1. Develop a faculty who have private sector jobs, and teach a limited number of focused hours per quarter/semester. This does several things, including decreasing the dependency of universities on federal grant dollars, and bringing in more diverse ideas and real-world experiences into the universities. Yes, we already have this with ‘adjunct’ faculty, but that's not a sufficient model. These should be ‘full’ faculty members. It would be the faculty member's choice to be either funded by grants pertaining to their academic focus, or by their private sector activities.

2. Set an absolute limit of the amount of federal grant money that can go to non-citizens. It is the tax dollars of Americans that fund these grants, and they should go to advance American science, while bringing in a smaller number of scholars from abroad who truly want to train in and be part of the American system.

3. Institute mandatory ‘exit’ testing for all universities receiving federal funding. Graduating students would be required to take an exit test which would be used as a general measure of whether or not they have obtained sufficient knowledge within their chosen field of study. The questions for these exit tests would be taken from a pool of questions solicited from private citizens working in these fields, and would not be written either by government or come from university faculty. To begin, the numbers wouldn't be presented as individual scores, but as an average from each institution - and made public - such that the ability of each institution to impart knowledge to their students would be publicly available information.

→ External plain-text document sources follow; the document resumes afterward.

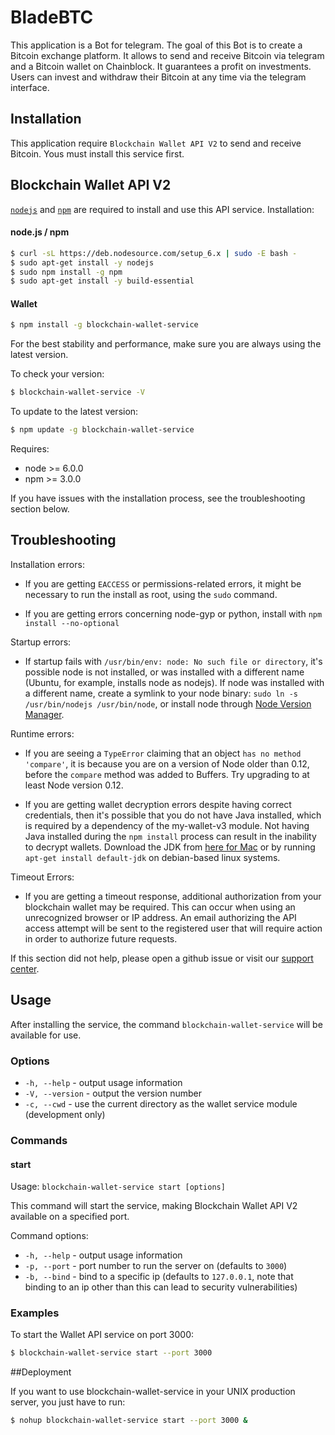 # BladeBTC
This application is a Bot for telegram. The goal of this Bot is to create a Bitcoin exchange platform. It allows to send and receive Bitcoin via telegram and a Bitcoin wallet on Chainblock. It guarantees a profit on investments. Users can invest and withdraw their Bitcoin at any time via the telegram interface.

## Installation

This application require `Blockchain Wallet API V2` to send and receive Bitcoin.
Yous must install this service first.

## Blockchain Wallet API V2

[`nodejs`](https://nodejs.org) and [`npm`](https://npmjs.com) are required to install and use this API service. Installation:

#### node.js / npm

```sh
$ curl -sL https://deb.nodesource.com/setup_6.x | sudo -E bash -
$ sudo apt-get install -y nodejs
$ sudo npm install -g npm
$ sudo apt-get install -y build-essential
```

#### Wallet

```sh
$ npm install -g blockchain-wallet-service
```

For the best stability and performance, make sure you are always using the latest version.

To check your version:

```sh
$ blockchain-wallet-service -V
```

To update to the latest version:

```sh
$ npm update -g blockchain-wallet-service
```

Requires:

  * node >= 6.0.0
  * npm >= 3.0.0

If you have issues with the installation process, see the troubleshooting section below.

## Troubleshooting

Installation errors:

  * If you are getting `EACCESS` or permissions-related errors, it might be necessary to run the install as root, using the `sudo` command.

  * If you are getting errors concerning node-gyp or python, install with `npm install --no-optional`

Startup errors:

  * If startup fails with `/usr/bin/env: node: No such file or directory`, it's possible node is not installed, or was installed with a different name (Ubuntu, for example, installs node as nodejs). If node was installed with a different name, create a symlink to your node binary: `sudo ln -s /usr/bin/nodejs /usr/bin/node`, or install node through [Node Version Manager](https://github.com/creationix/nvm).

Runtime errors:

  * If you are seeing a `TypeError` claiming that an object `has no method 'compare'`, it is because you are on a version of Node older than 0.12, before the `compare` method was added to Buffers. Try upgrading to at least Node version 0.12.

  * If you are getting wallet decryption errors despite having correct credentials, then it's possible that you do not have Java installed, which is required by a dependency of the my-wallet-v3 module. Not having Java installed during the `npm install` process can result in the inability to decrypt wallets. Download the JDK from [here for Mac](https://support.apple.com/kb/DL1572) or by running `apt-get install default-jdk` on debian-based linux systems.

Timeout Errors:

  * If you are getting a timeout response, additional authorization from your blockchain wallet may be required. This can occur when using an unrecognized browser or IP address. An email authorizing the API access attempt will be sent to the registered user that will require action in order to authorize future requests.

If this section did not help, please open a github issue or visit our [support center](https://blockchain.zendesk.com).

## Usage

After installing the service, the command `blockchain-wallet-service` will be available for use.

### Options

  * `-h, --help` - output usage information
  * `-V, --version` - output the version number
  * `-c, --cwd` - use the current directory as the wallet service module (development only)

### Commands

#### start

Usage: `blockchain-wallet-service start [options]`

This command will start the service, making Blockchain Wallet API V2 available on a specified port.

Command options:

  * `-h, --help` - output usage information
  * `-p, --port` - port number to run the server on (defaults to `3000`)
  * `-b, --bind` - bind to a specific ip (defaults to `127.0.0.1`, note that binding to an ip other than this can lead to security vulnerabilities)

### Examples

To start the Wallet API service on port 3000:

```sh
$ blockchain-wallet-service start --port 3000
```

##Deployment

If you want to use blockchain-wallet-service in your UNIX production server, you just have to run:

```sh
$ nohup blockchain-wallet-service start --port 3000 &
```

4. Make it mandatory that every university that either receives federal money, or is designated a not-for-profit, has to make publicly available their entire budget, their income (including all ‘gifts’ - including gifts of stock), their investments, the outside affiliations of the administration, faculty, and boards, and to document how every penny of ‘overhead’ money they receive from federal grants is spent. Any significant discrepancies would be grounds for cessation of federal grants to that institution.

There's plenty more, but this is a start.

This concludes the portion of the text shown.